When you stop to think about it,buying a home will most likely be the largest purchase of your life. Most home buyers don’t have enough cash available to buy ahouse outright, so they need to obtain a mortgage to finance the purchase. That purchase will be contingent upon getting a mortgage, and as a result, the seller has the right to be informed of your financing plans in order to evaluate them. That’s one of the major reasons that financing details are included in your offer.
A key component of a home purchase is the down payment. As part of your offer, you’ll need to disclose the size of your down payment. Once again, this allows the seller to evaluate your likelihood of obtaining a home loan. The larger the down payment, the easier it will be for you to be approved for a mortgage.
So what about the interest rate? Another reason for including financing information in your offer is to protect yourself. If interest rates suddenly become volatile and rise quickly, as sometimes happens, you may looking at a mortgage payment much higher than you anticipated. By putting a maximum acceptable interest rate in the offer, you are protecting yourself from such an occurrence.
At the same time, the home seller will probably want to see that you have some flexibility in the financing terms you’re willing to accept. If interest rates are currently at four percent and you indicate this is the highest rate you will accept, you would be able to cancel the contract without penalty if interest rates rose past that point.
What about closing costs and financing incentives? There may be times when, as part of your offer, you request the seller pay all or a portion of your closing costs, or provide some other financial incentive. One common request is asking the seller to provide funds to temporarily buy down your interest rate for the first year or two. Such incentives can be especially effective if a buyer is tight on money or pushing their qualifying ratios to the limit.

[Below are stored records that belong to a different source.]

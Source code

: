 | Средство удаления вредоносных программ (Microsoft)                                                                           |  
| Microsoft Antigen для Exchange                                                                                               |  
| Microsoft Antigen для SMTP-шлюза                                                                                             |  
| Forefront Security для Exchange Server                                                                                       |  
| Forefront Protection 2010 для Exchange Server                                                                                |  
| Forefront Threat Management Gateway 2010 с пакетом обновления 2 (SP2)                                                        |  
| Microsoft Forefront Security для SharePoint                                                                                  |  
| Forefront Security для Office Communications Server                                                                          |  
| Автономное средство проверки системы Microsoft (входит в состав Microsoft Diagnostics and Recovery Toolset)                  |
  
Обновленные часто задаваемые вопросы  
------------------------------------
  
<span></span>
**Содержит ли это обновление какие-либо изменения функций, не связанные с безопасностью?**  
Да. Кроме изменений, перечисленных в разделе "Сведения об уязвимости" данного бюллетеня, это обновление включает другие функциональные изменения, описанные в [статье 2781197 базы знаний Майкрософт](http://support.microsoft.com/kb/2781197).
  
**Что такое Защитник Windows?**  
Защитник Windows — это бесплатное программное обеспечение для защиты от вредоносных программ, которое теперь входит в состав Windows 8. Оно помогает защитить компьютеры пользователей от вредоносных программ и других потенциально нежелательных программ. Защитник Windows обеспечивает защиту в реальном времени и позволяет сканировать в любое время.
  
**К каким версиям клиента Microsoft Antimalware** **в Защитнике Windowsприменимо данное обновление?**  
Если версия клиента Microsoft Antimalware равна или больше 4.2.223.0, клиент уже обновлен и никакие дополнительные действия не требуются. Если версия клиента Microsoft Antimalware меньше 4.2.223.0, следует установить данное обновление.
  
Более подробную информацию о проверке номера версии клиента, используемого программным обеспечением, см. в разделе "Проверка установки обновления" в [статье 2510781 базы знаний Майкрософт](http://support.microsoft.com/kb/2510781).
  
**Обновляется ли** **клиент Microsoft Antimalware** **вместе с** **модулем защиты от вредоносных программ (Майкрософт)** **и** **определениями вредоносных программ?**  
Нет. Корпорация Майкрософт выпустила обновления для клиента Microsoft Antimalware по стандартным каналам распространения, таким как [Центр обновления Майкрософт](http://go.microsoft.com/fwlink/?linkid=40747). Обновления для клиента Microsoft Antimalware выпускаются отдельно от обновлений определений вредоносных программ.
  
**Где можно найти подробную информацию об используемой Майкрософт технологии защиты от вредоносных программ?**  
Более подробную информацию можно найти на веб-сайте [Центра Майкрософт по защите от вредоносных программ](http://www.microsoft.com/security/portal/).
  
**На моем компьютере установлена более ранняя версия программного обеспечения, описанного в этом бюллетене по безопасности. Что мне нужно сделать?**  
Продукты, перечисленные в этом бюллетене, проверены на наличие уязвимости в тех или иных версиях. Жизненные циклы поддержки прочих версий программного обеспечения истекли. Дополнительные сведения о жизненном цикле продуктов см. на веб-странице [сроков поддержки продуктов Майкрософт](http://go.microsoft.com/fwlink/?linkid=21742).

Keep in mind that when you ask for incentives such as these, you’ll find the seller less willing to negotiate on price. After all, what you’re really asking is for the seller to give you some money to help you buy their house. The end result is that, for a little relief in the beginning, you are willing to pay a little more in the long run.
Another occasional request is to have the home seller “carry back” a second mortgage to help facilitate your purchase of their house.In cases when the seller doesn’t need all the proceeds from their sale in order to purchase their next home, this is a great option. The advantage to the buyer is that by combining your down payment and the second mortgage from the seller, you may be able to avoid paying mortgage insurance and save yourself some money.
If such a carry-back is part of your offer, you should include the terms you wish to pay on such a second mortgage. Keep in mind that your first trust deed lender needs to know this information so they can underwrite your loan, as they have certain minimum requirements. The minimum term of the second mortgage can be five years. The minimum payment can be “interest only.” Longer mortgage terms and payments that also include principal are also acceptable.
If you’re one of those rare individuals making an “all-cash” offer to buy a home, it makes sense to provide some documentation with your offer that shows you have the funds available. A bank statement should be fine. If you have to liquidate stock or some other assets, your offer should give a timetable for when you’ll provide proof you have converted the asset to cash.
Your offer should also contain information on whether you are obtaining a fixed-rate or an adjustable-rate mortgage, as well as state whether you’re obtaining conventional financing or obtaining a VA or FHA loan.